What you should do
Each entry below is to be reproduced exactly, though any pictures it holds must be omitted.

[Stored items from a collection]
== Segment start ==
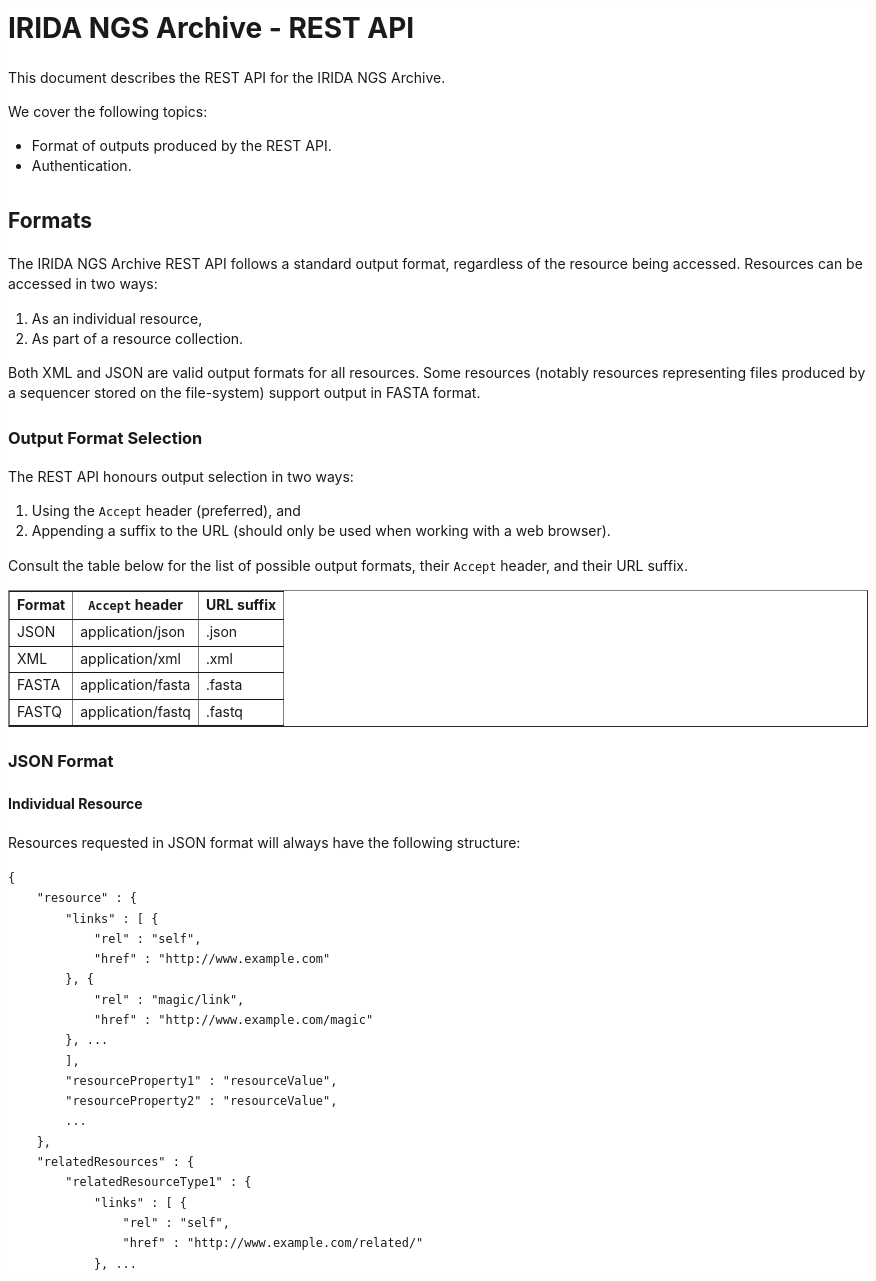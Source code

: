 IRIDA NGS Archive - REST API
============================

This document describes the REST API for the IRIDA NGS Archive.

We cover the following topics:

  * Format of outputs produced by the REST API.
  * Authentication.

Formats
-------
The IRIDA NGS Archive REST API follows a standard output format, regardless of the resource being accessed. Resources can be accessed in two ways:

  1. As an individual resource,
  2. As part of a resource collection.

Both XML and JSON are valid output formats for all resources. Some resources (notably resources representing files produced by a sequencer stored on the file-system) support output in FASTA format.

### Output Format Selection

The REST API honours output selection in two ways: 

  1. Using the `Accept` header (preferred), and
  2. Appending a suffix to the URL (should only be used when working with a web browser).

Consult the table below for the list of possible output formats, their `Accept` header, and their URL suffix.
  
<table border="1">
    <thead>
        <tr><th>Format</th><th><code>Accept</code> header</th><th>URL suffix</th></tr>
    </thead>
    <tbody>
        <tr><td>JSON</td><td>application/json</td><td>.json</td></tr>
        <tr><td>XML</td><td>application/xml</td><td>.xml</td></tr>
        <tr><td>FASTA</td><td>application/fasta</td><td>.fasta</td></tr>
        <tr><td>FASTQ</td><td>application/fastq</td><td>.fastq</td></tr>
    </tbody>
</table>

### JSON Format
#### Individual Resource
Resources requested in JSON format will always have the following structure:

    {
        "resource" : {
            "links" : [ {
                "rel" : "self",
                "href" : "http://www.example.com"
            }, {
                "rel" : "magic/link",
                "href" : "http://www.example.com/magic"
            }, ...
            ],
            "resourceProperty1" : "resourceValue",
            "resourceProperty2" : "resourceValue",
            ...
        },
        "relatedResources" : {
            "relatedResourceType1" : {
                "links" : [ {
                    "rel" : "self",
                    "href" : "http://www.example.com/related/"
                }, ...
== Segment end ==
Task output
Source code

: IRIDA NGS Archive - REST API
============================

This document describes the REST API for the IRIDA NGS Archive.

We cover the following topics:

  * Format of outputs produced by the REST API.
  * Authentication.

Formats
-------
The IRIDA NGS Archive REST API follows a standard output format, regardless of the resource being accessed. Resources can be accessed in two ways:

  1. As an individual resource,
  2. As part of a resource collection.

Both XML and JSON are valid output formats for all resources. Some resources (notably resources representing files produced by a sequencer stored on the file-system) support output in FASTA format.

### Output Format Selection

The REST API honours output selection in two ways: 

  1. Using the `Accept` header (preferred), and
  2. Appending a suffix to the URL (should only be used when working with a web browser).

Consult the table below for the list of possible output formats, their `Accept` header, and their URL suffix.
  
<table border="1">
    <thead>
        <tr><th>Format</th><th><code>Accept</code> header</th><th>URL suffix</th></tr>
    </thead>
    <tbody>
        <tr><td>JSON</td><td>application/json</td><td>.json</td></tr>
        <tr><td>XML</td><td>application/xml</td><td>.xml</td></tr>
        <tr><td>FASTA</td><td>application/fasta</td><td>.fasta</td></tr>
        <tr><td>FASTQ</td><td>application/fastq</td><td>.fastq</td></tr>
    </tbody>
</table>

### JSON Format
#### Individual Resource
Resources requested in JSON format will always have the following structure:

    {
        "resource" : {
            "links" : [ {
                "rel" : "self",
                "href" : "http://www.example.com"
            }, {
                "rel" : "magic/link",
                "href" : "http://www.example.com/magic"
            }, ...
            ],
            "resourceProperty1" : "resourceValue",
            "resourceProperty2" : "resourceValue",
            ...
        },
        "relatedResources" : {
            "relatedResourceType1" : {
                "links" : [ {
                    "rel" : "self",
                    "href" : "http://www.example.com/related/"
                }, ...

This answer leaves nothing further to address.